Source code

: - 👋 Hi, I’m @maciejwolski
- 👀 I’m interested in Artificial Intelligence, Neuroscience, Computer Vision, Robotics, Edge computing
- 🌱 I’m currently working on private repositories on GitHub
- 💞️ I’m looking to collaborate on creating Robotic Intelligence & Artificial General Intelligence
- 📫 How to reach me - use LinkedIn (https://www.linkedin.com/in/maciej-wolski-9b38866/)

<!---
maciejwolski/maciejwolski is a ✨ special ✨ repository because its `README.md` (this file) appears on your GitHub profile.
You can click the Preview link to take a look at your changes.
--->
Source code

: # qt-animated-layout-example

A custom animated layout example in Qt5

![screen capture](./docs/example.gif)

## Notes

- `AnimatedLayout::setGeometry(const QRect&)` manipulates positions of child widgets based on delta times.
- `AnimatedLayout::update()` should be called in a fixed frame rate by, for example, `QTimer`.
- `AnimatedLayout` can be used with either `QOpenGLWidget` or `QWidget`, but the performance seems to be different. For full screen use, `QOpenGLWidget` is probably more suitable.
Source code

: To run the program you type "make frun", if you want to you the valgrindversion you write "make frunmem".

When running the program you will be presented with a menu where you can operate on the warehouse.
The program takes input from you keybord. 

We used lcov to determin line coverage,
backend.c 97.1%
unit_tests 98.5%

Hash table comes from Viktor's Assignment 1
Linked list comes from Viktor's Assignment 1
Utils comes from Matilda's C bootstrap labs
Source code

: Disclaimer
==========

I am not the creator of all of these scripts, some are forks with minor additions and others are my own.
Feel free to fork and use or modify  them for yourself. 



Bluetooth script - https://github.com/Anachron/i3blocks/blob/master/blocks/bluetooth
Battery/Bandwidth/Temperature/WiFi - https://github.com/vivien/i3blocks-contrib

--------------------------------------------------

> **TASK INSTRUCTIONS**
In the entries above, find the line with "Hi, I’m @maciejwolski" and the line with "- 💞️ I’m looking", then restate word for word both of them and every line between, with nothing more.

> **OUTPUT FOR THIS EXERCISE**
: - 👋 Hi, I’m @maciejwolski
- 👀 I’m interested in Artificial Intelligence, Neuroscience, Computer Vision, Robotics, Edge computing
- 🌱 I’m currently working on private repositories on GitHub
- 💞️ I’m looking to collaborate on creating Robotic Intelligence & Artificial General Intelligence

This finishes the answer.